7. Eurasian Watermilfoil (Myriophyllum spicatum): This plant, native to Eurasia, forms dense underwater beds in the Great Lakes, displacing native vegetation and altering habitats. Warmer temperatures and increased nutrient runoff could facilitate its spread. Control measures involve the use of aquatic herbicides, introduction of milfoil-eating weevils, and mechanical harvesting.

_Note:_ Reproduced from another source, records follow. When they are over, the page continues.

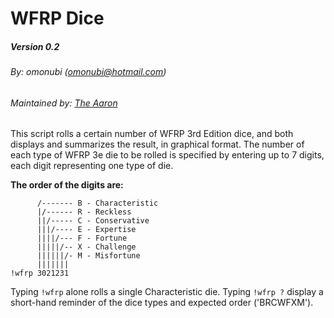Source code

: # WFRP Dice
##### Version 0.2
###### By: omonubi (omonubi@hotmail.com)
###### Maintained by: [The Aaron](https://app.roll20.net/users/104025/the-aaron)

This script rolls a certain number of WFRP 3rd Edition dice, and both displays and summarizes the result, in graphical format.  The number of each type of WFRP 3e die to be rolled is specified by entering up to 7 digits, each digit representing one type of die.

**The order of the digits are:**

```
      /------- B - Characteristic
      |/------ R - Reckless
      ||/----- C - Conservative
      |||/---- E - Expertise
      ||||/--- F - Fortune
      |||||/-- X - Challenge
      ||||||/- M - Misfortune
      |||||||
!wfrp 3021231
```

Typing `!wfrp` alone rolls a single Characteristic die.
Typing `!wfrp ?` display a short-hand reminder of the dice types and expected order ('BRCWFXM').

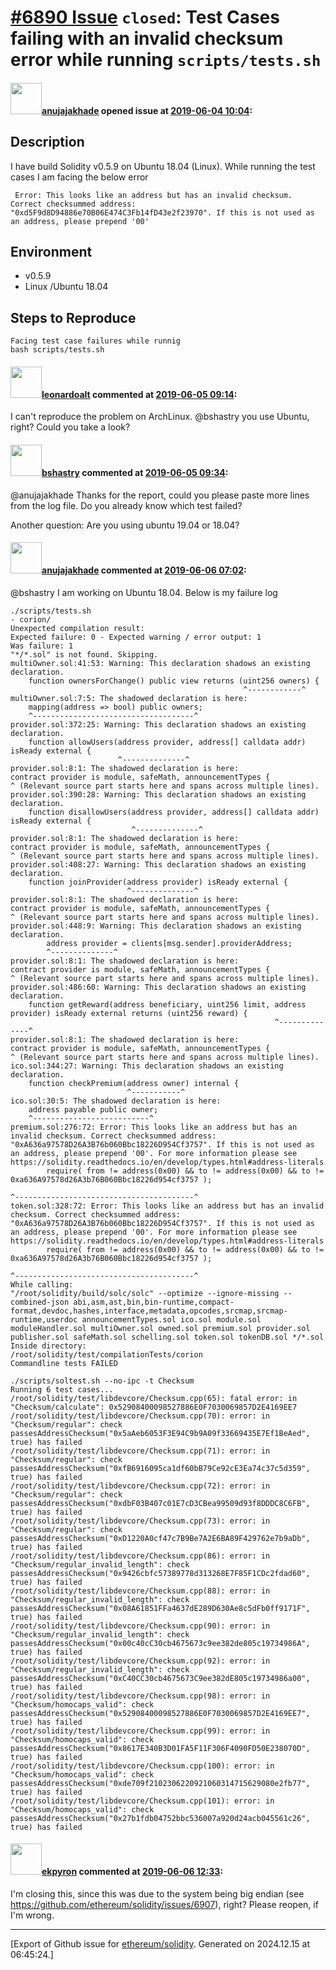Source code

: # [\#6890 Issue](https://github.com/ethereum/solidity/issues/6890) `closed`: Test Cases failing with an invalid checksum error while running `scripts/tests.sh`

#### <img src="https://avatars.githubusercontent.com/u/16498809?v=4" width="50">[anujajakhade](https://github.com/anujajakhade) opened issue at [2019-06-04 10:04](https://github.com/ethereum/solidity/issues/6890):

## Description

I have build Solidity v0.5.9 on Ubuntu 18.04 (Linux). While running the test cases I am facing the below error
```
 Error: This looks like an address but has an invalid checksum. Correct checksummed address: "0xd5F9d8D94886e70B06E474C3Fb14fD43e2f23970". If this is not used as an address, please prepend '00'
``` 
## Environment
- v0.5.9
- Linux  /Ubuntu 18.04
## Steps to Reproduce

```solidity
Facing test case failures while runnig
bash scripts/tests.sh
```


#### <img src="https://avatars.githubusercontent.com/u/504195?u=ce2facd14af9fd474ebff49f0d44891f56f7500f&v=4" width="50">[leonardoalt](https://github.com/leonardoalt) commented at [2019-06-05 09:14](https://github.com/ethereum/solidity/issues/6890#issuecomment-499004722):

I can't reproduce the problem on ArchLinux.
@bshastry you use Ubuntu, right? Could you take a look?

#### <img src="https://avatars.githubusercontent.com/u/2388185?v=4" width="50">[bshastry](https://github.com/bshastry) commented at [2019-06-05 09:34](https://github.com/ethereum/solidity/issues/6890#issuecomment-499011522):

@anujajakhade Thanks for the report, could you please paste more lines from the log file. Do you already know which test failed?

Another question: Are you using ubuntu 19.04 or 18.04?

#### <img src="https://avatars.githubusercontent.com/u/16498809?v=4" width="50">[anujajakhade](https://github.com/anujajakhade) commented at [2019-06-06 07:02](https://github.com/ethereum/solidity/issues/6890#issuecomment-499374751):

@bshastry I am working on Ubuntu 18.04.
Below is my failure log
``` 
./scripts/tests.sh
- corion/
Unexpected compilation result:
Expected failure: 0 - Expected warning / error output: 1
Was failure: 1
"*/*.sol" is not found. Skipping.
multiOwner.sol:41:53: Warning: This declaration shadows an existing declaration.
    function ownersForChange() public view returns (uint256 owners) {
                                                    ^------------^
multiOwner.sol:7:5: The shadowed declaration is here:
    mapping(address => bool) public owners;
    ^------------------------------------^
provider.sol:372:25: Warning: This declaration shadows an existing declaration.
    function allowUsers(address provider, address[] calldata addr) isReady external {
                        ^--------------^
provider.sol:8:1: The shadowed declaration is here:
contract provider is module, safeMath, announcementTypes {
^ (Relevant source part starts here and spans across multiple lines).
provider.sol:390:28: Warning: This declaration shadows an existing declaration.
    function disallowUsers(address provider, address[] calldata addr) isReady external {
                           ^--------------^
provider.sol:8:1: The shadowed declaration is here:
contract provider is module, safeMath, announcementTypes {
^ (Relevant source part starts here and spans across multiple lines).
provider.sol:408:27: Warning: This declaration shadows an existing declaration.
    function joinProvider(address provider) isReady external {
                          ^--------------^
provider.sol:8:1: The shadowed declaration is here:
contract provider is module, safeMath, announcementTypes {
^ (Relevant source part starts here and spans across multiple lines).
provider.sol:448:9: Warning: This declaration shadows an existing declaration.
        address provider = clients[msg.sender].providerAddress;
        ^--------------^
provider.sol:8:1: The shadowed declaration is here:
contract provider is module, safeMath, announcementTypes {
^ (Relevant source part starts here and spans across multiple lines).
provider.sol:486:60: Warning: This declaration shadows an existing declaration.
    function getReward(address beneficiary, uint256 limit, address provider) isReady external returns (uint256 reward) {
                                                           ^--------------^
provider.sol:8:1: The shadowed declaration is here:
contract provider is module, safeMath, announcementTypes {
^ (Relevant source part starts here and spans across multiple lines).
ico.sol:344:27: Warning: This declaration shadows an existing declaration.
    function checkPremium(address owner) internal {
                          ^-----------^
ico.sol:30:5: The shadowed declaration is here:
    address payable public owner;
    ^--------------------------^
premium.sol:276:72: Error: This looks like an address but has an invalid checksum. Correct checksummed address: "0xA636a97578D26A3B76b060Bbc18226D954Cf3757". If this is not used as an address, please prepend '00'. For more information please see https://solidity.readthedocs.io/en/develop/types.html#address-literals
        require( from != address(0x00) && to != address(0x00) && to != 0xa636A97578d26A3b76B060Bbc18226d954cf3757 );
                                                                       ^----------------------------------------^
token.sol:328:72: Error: This looks like an address but has an invalid checksum. Correct checksummed address: "0xA636a97578D26A3B76b060Bbc18226D954Cf3757". If this is not used as an address, please prepend '00'. For more information please see https://solidity.readthedocs.io/en/develop/types.html#address-literals
        require( from != address(0x00) && to != address(0x00) && to != 0xa636A97578d26A3b76B060Bbc18226d954cf3757 );
                                                                       ^----------------------------------------^
While calling:
"/root/solidity/build/solc/solc" --optimize --ignore-missing --combined-json abi,asm,ast,bin,bin-runtime,compact-format,devdoc,hashes,interface,metadata,opcodes,srcmap,srcmap-runtime,userdoc announcementTypes.sol ico.sol module.sol moduleHandler.sol multiOwner.sol owned.sol premium.sol provider.sol publisher.sol safeMath.sol schelling.sol token.sol tokenDB.sol */*.sol
Inside directory:
/root/solidity/test/compilationTests/corion
Commandline tests FAILED
```

```
./scripts/soltest.sh --no-ipc -t Checksum
Running 6 test cases...
/root/solidity/test/libdevcore/Checksum.cpp(65): fatal error: in "Checksum/calculate": 0x52908400098527886E0F7030069857D2E4169EE7
/root/solidity/test/libdevcore/Checksum.cpp(70): error: in "Checksum/regular": check passesAddressChecksum("0x5aAeb6053F3E94C9b9A09f33669435E7Ef1BeAed", true) has failed
/root/solidity/test/libdevcore/Checksum.cpp(71): error: in "Checksum/regular": check passesAddressChecksum("0xfB6916095ca1df60bB79Ce92cE3Ea74c37c5d359", true) has failed
/root/solidity/test/libdevcore/Checksum.cpp(72): error: in "Checksum/regular": check passesAddressChecksum("0xdbF03B407c01E7cD3CBea99509d93f8DDDC8C6FB", true) has failed
/root/solidity/test/libdevcore/Checksum.cpp(73): error: in "Checksum/regular": check passesAddressChecksum("0xD1220A0cf47c7B9Be7A2E6BA89F429762e7b9aDb", true) has failed
/root/solidity/test/libdevcore/Checksum.cpp(86): error: in "Checksum/regular_invalid_length": check passesAddressChecksum("0x9426cbfc57389778d313268E7F85F1CDc2fdad60", true) has failed
/root/solidity/test/libdevcore/Checksum.cpp(88): error: in "Checksum/regular_invalid_length": check passesAddressChecksum("0x08A61851FFa4637dE289D630Ae8c5dFb0ff9171F", true) has failed
/root/solidity/test/libdevcore/Checksum.cpp(90): error: in "Checksum/regular_invalid_length": check passesAddressChecksum("0x00c40cC30cb4675673c9ee382de805c19734986A", true) has failed
/root/solidity/test/libdevcore/Checksum.cpp(92): error: in "Checksum/regular_invalid_length": check passesAddressChecksum("0xC40CC30cb4675673C9ee382dE805c19734986a00", true) has failed
/root/solidity/test/libdevcore/Checksum.cpp(98): error: in "Checksum/homocaps_valid": check passesAddressChecksum("0x52908400098527886E0F7030069857D2E4169EE7", true) has failed
/root/solidity/test/libdevcore/Checksum.cpp(99): error: in "Checksum/homocaps_valid": check passesAddressChecksum("0x8617E340B3D01FA5F11F306F4090FD50E238070D", true) has failed
/root/solidity/test/libdevcore/Checksum.cpp(100): error: in "Checksum/homocaps_valid": check passesAddressChecksum("0xde709f2102306220921060314715629080e2fb77", true) has failed
/root/solidity/test/libdevcore/Checksum.cpp(101): error: in "Checksum/homocaps_valid": check passesAddressChecksum("0x27b1fdb04752bbc536007a920d24acb045561c26", true) has failed

```

#### <img src="https://avatars.githubusercontent.com/u/1347491?v=4" width="50">[ekpyron](https://github.com/ekpyron) commented at [2019-06-06 12:33](https://github.com/ethereum/solidity/issues/6890#issuecomment-499474655):

I'm closing this, since this was due to the system being big endian (see https://github.com/ethereum/solidity/issues/6907), right? Please reopen, if I'm wrong.


-------------------------------------------------------------------------------



[Export of Github issue for [ethereum/solidity](https://github.com/ethereum/solidity). Generated on 2024.12.15 at 06:45:24.]
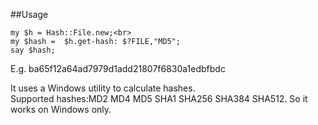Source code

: ##Usage
```
my $h = Hash::File.new;<br>
my $hash =  $h.get-hash: $?FILE,"MD5";
say $hash;
```
E.g. ba65f12a64ad7979d1add21807f6830a1edbfbdc

It uses a Windows utility to calculate hashes.<br>
Supported hashes:MD2 MD4 MD5 SHA1 SHA256 SHA384 SHA512.
So it works on Windows only.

Dense growths of watermilfoil can decrease water flow and light, negatively impacting plankton populations and, by extension, the food web structure.

Potential New Invasive Species to Monitor:

- Golden Mussel (Limnoperna fortunei): Native to China and Southeast Asia, this mussel could become a new threat, similar to quagga and zebra mussels, capable of significantly disrupting ecosystems by filtering substantial amounts of plankton.

- Killer Shrimp (Dikerogammarus villosus): This predatory shrimp from Eastern Europe could dramatically change food web dynamics if it invades Lake Michigan, potentially affecting plankton populations by altering the populations of plankton consumers.

References:

- Great Lakes Environmental Research Laboratory. (2020). "Asian Carp and the Great Lakes Region." Environmental Impact Studies.

- National Oceanic and Atmospheric Administration. "Potential Impacts of Climate Change on Freshwater Invasions." Climate Research.

- Michigan State University Extension. "Hydrilla: A New Aquatic Invader to Watch." Aquatic Invasive Species Alert.

- Great Lakes Fishery Commission. "The Economic and Environmental Impact of Quagga and Zebra Mussels." Annual Report on Invasive Species.